Latest item from John Chantler continues his trend for “not putting foot wrong” in the world of improvisation and performance, as he teams up with the Danish sax blower Johannes Lund to produce the album Andersabo (JOHS & JOHN 1), a set of wild and surprising noise. Chantler is credited with his usual synth playing but also the pump organ, and with these three location recordings made at a house in the Swedish countryside in 2019, it’s often hard to believe that just two human bodies are involved.

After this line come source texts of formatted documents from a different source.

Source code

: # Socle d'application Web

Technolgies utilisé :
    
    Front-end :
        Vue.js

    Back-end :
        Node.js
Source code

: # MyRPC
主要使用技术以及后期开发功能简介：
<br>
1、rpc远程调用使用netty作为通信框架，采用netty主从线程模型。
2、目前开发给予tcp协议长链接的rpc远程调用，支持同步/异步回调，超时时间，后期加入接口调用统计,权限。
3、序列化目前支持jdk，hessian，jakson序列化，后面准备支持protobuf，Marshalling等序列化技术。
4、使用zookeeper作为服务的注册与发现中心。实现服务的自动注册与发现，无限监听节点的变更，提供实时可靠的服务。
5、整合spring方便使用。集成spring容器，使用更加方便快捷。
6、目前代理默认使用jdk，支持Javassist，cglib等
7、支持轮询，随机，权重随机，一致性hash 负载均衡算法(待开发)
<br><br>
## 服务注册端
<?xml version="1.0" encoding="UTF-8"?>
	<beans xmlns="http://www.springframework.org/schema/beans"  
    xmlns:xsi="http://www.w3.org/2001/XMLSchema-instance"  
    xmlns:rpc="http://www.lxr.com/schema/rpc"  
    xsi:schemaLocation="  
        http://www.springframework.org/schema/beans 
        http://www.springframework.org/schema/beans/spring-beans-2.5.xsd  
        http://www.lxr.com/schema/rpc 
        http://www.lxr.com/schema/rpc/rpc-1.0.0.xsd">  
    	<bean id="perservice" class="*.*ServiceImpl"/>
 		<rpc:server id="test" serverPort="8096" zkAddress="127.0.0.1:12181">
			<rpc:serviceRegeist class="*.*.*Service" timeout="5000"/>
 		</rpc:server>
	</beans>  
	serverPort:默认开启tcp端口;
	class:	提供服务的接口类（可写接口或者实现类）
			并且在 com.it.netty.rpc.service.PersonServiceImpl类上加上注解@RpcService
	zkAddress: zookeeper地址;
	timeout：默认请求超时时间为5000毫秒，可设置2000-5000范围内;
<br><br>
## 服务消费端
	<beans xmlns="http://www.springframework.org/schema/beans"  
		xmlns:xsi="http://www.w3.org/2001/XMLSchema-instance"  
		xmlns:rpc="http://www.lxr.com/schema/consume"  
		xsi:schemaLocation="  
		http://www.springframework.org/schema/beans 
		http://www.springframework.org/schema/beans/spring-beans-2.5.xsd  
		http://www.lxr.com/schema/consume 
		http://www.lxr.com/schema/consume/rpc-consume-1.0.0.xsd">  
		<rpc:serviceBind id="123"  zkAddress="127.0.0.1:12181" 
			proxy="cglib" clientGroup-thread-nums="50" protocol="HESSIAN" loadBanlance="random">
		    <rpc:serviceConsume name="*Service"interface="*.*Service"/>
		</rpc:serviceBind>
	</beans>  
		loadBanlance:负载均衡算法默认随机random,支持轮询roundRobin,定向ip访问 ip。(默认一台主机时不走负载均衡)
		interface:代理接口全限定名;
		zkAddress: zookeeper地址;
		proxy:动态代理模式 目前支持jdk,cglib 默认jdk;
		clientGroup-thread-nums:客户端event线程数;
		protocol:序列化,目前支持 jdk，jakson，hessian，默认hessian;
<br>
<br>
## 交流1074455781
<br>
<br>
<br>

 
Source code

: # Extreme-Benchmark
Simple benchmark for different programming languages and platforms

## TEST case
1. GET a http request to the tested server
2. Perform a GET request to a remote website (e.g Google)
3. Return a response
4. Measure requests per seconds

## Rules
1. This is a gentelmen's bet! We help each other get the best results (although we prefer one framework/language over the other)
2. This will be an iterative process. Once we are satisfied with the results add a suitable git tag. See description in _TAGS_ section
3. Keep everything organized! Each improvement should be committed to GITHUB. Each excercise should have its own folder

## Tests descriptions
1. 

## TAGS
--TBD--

Indeed, the sense I had from the startling opening cut ‘Back Of The House’ is one of intense friction, as of men rubbing sticks together to make fire, then rubbing bodies together, and finally causing a conflagration that’s about the set the entire world ablaze. A dense carpet of gibbering sax-work for 14:14 mins against a somewhat alarming drone-clanking-metallo grate from Chantler’s box of horrors. Comes close to the vast scapes of noise proposed by Ulrich Krieger, although he gets there by feedback methods, and this one is all frantic gestural performance. Unexpectedly, the next cut – ‘Open Field & Forest’ – gives us a breathing space to reclaim our hats, and issues 5 mins of a balming drone which might be creeping out from Chantler’s organ. But what are those hideous barks and scrapes at the tail end of this piece? The promise of relief is soon traduced by the appearance of this growly monster, and everything else goes quiet.

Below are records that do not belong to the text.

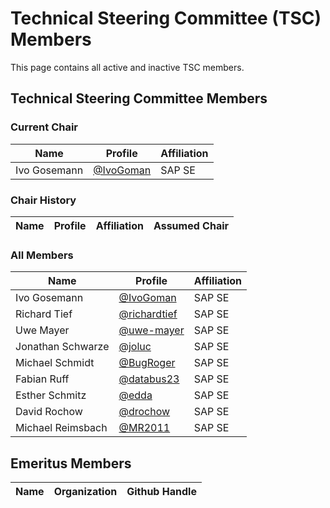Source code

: # Technical Steering Committee (TSC) Members 

This page contains all active and inactive TSC members.

## Technical Steering Committee Members

### Current Chair
| Name           | Profile                                 | Affiliation |
|----------------|-----------------------------------------|-------------|
| Ivo Gosemann   | [@IvoGoman](https://github.com/IvoGoman)| SAP SE      |

### Chair History

| Name           | Profile                                    | Affiliation | Assumed Chair |
|----------------|--------------------------------------------|-------------|---------------|


### All Members

| Name                | Profile                                        | Affiliation  |
|---------------------|------------------------------------------------|--------------|
| Ivo Gosemann        | [@IvoGoman](https://github.com/IvoGoman)       | SAP SE       | 
| Richard Tief        | [@richardtief](https://github.com/richardtief) | SAP SE       | 
| Uwe Mayer           | [@uwe-mayer](https://github.com/uwe-mayer)     | SAP SE       | 
| Jonathan Schwarze   | [@joluc](https://github.com/joluc)             | SAP SE       | 
| Michael Schmidt     | [@BugRoger](https://github.com/BugRoger)       | SAP SE       | 
| Fabian Ruff         | [@databus23](https://github.com/databus23)     | SAP SE       | 
| Esther Schmitz      | [@edda](https://github.com/edda)               | SAP SE       | 
| David Rochow        | [@drochow](https://github.com/drochow)         | SAP SE       | 
| Michael Reimsbach   | [@MR2011](https://github.com/MR2011)           | SAP SE       | 

## Emeritus Members
| Name | Organization | Github Handle |
| ---- | ------------ | --------- |
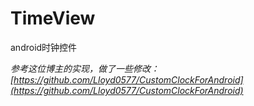 # TimeView
android时钟控件

*参考这位博主的实现，做了一些修改：[https://github.com/Lloyd0577/CustomClockForAndroid](https://github.com/Lloyd0577/CustomClockForAndroid)*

At this point I’m beginning to sense something about the house in Andersabo where they recorded this (it might be a nice photo of same inside the gatefold cover) and though there’s very little factual information on offer, there might be field recordings involved and attempts made to integrate the music with this specific environment, or vice versa…where walls and objects can become players in some hideous dance…I’m now at final track ‘Under Barn Floor’ which again may feel like a nice place to be, but can’t shake off sinister caste to the chillingly-beautiful and very “present” drones and blows now seeping around us like so much liquid hydrogen. Has a rather stark clarity and doesn’t necessarily allow the listener to slip into a state of dreamlike blissington. Apparently on this long cut – takes up all of side two, if you get it on vinyl – insects appear at some point, along with other incidents disturbing the flow of the music.
While I am tending to read this excellent record as a statement with somewhat foreboding undertones, in fact it might be the document of a very centred moment shared by these two humans, dovetailing their existence into their surroundings through music, achieving a strong sense of “there-ness”. Very good. Vinyl and CD editions available. From 31 January 2020.